◆ Rendered images with source text ◆
::::::::::

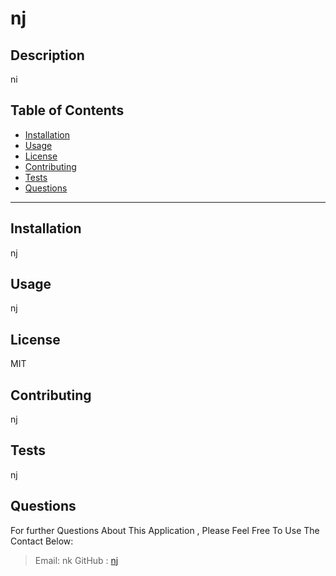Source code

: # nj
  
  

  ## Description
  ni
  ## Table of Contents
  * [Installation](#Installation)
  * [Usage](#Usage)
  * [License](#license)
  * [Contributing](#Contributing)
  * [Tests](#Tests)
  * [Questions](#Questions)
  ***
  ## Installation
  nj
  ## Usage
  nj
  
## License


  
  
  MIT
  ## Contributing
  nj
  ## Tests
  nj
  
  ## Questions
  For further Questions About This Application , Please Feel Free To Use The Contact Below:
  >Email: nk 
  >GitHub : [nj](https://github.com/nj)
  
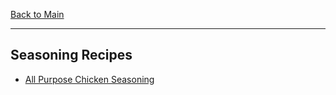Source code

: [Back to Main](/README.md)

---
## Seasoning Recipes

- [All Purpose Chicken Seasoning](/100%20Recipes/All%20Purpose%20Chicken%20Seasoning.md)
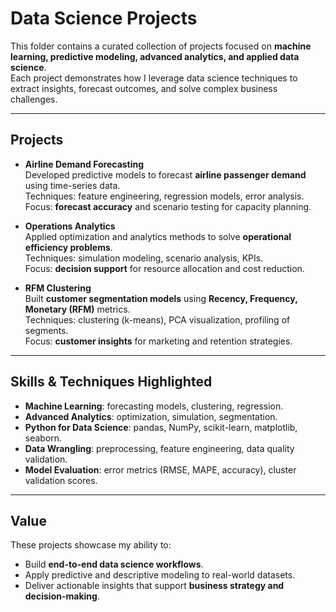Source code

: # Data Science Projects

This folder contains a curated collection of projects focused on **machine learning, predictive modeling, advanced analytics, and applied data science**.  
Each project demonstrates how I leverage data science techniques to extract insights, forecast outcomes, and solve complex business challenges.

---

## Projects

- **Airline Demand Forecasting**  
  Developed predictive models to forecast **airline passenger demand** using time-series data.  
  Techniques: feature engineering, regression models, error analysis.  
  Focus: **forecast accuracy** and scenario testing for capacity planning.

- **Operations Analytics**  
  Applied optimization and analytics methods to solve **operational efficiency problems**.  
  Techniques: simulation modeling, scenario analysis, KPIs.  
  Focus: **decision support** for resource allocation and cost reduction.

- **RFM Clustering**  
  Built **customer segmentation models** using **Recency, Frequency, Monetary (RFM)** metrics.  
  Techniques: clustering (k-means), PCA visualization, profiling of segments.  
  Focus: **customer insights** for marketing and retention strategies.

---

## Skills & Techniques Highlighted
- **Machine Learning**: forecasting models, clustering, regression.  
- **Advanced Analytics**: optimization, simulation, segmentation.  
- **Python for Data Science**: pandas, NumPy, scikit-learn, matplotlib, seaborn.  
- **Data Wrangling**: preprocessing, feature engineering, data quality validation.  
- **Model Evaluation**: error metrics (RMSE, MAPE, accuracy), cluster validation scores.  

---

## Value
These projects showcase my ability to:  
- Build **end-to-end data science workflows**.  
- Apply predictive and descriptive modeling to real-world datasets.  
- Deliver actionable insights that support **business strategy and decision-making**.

::::::::::

◆ REQUIRED WORK ◆
Images must not appear; print each record precisely as it reads.

◆ WORKED SOLUTION ◆
Source code

: # nj
  
  

  ## Description
  ni
  ## Table of Contents
  * [Installation](#Installation)
  * [Usage](#Usage)
  * [License](#license)
  * [Contributing](#Contributing)
  * [Tests](#Tests)
  * [Questions](#Questions)
  ***
  ## Installation
  nj
  ## Usage
  nj
  
## License


  
  
  MIT
  ## Contributing
  nj
  ## Tests
  nj
  
  ## Questions
  For further Questions About This Application , Please Feel Free To Use The Contact Below:
  >Email: nk 
  >GitHub : [nj](https://github.com/nj)
  
Source code

: [Back to Main](/README.md)

---
## Seasoning Recipes

- [All Purpose Chicken Seasoning](/100%20Recipes/All%20Purpose%20Chicken%20Seasoning.md)
Source code

: # Data Science Projects

This folder contains a curated collection of projects focused on **machine learning, predictive modeling, advanced analytics, and applied data science**.  
Each project demonstrates how I leverage data science techniques to extract insights, forecast outcomes, and solve complex business challenges.

---

## Projects

- **Airline Demand Forecasting**  
  Developed predictive models to forecast **airline passenger demand** using time-series data.  
  Techniques: feature engineering, regression models, error analysis.  
  Focus: **forecast accuracy** and scenario testing for capacity planning.

- **Operations Analytics**  
  Applied optimization and analytics methods to solve **operational efficiency problems**.  
  Techniques: simulation modeling, scenario analysis, KPIs.  
  Focus: **decision support** for resource allocation and cost reduction.

- **RFM Clustering**  
  Built **customer segmentation models** using **Recency, Frequency, Monetary (RFM)** metrics.  
  Techniques: clustering (k-means), PCA visualization, profiling of segments.  
  Focus: **customer insights** for marketing and retention strategies.

---

## Skills & Techniques Highlighted
- **Machine Learning**: forecasting models, clustering, regression.  
- **Advanced Analytics**: optimization, simulation, segmentation.  
- **Python for Data Science**: pandas, NumPy, scikit-learn, matplotlib, seaborn.  
- **Data Wrangling**: preprocessing, feature engineering, data quality validation.  
- **Model Evaluation**: error metrics (RMSE, MAPE, accuracy), cluster validation scores.  

---

## Value
These projects showcase my ability to:  
- Build **end-to-end data science workflows**.  
- Apply predictive and descriptive modeling to real-world datasets.  
- Deliver actionable insights that support **business strategy and decision-making**.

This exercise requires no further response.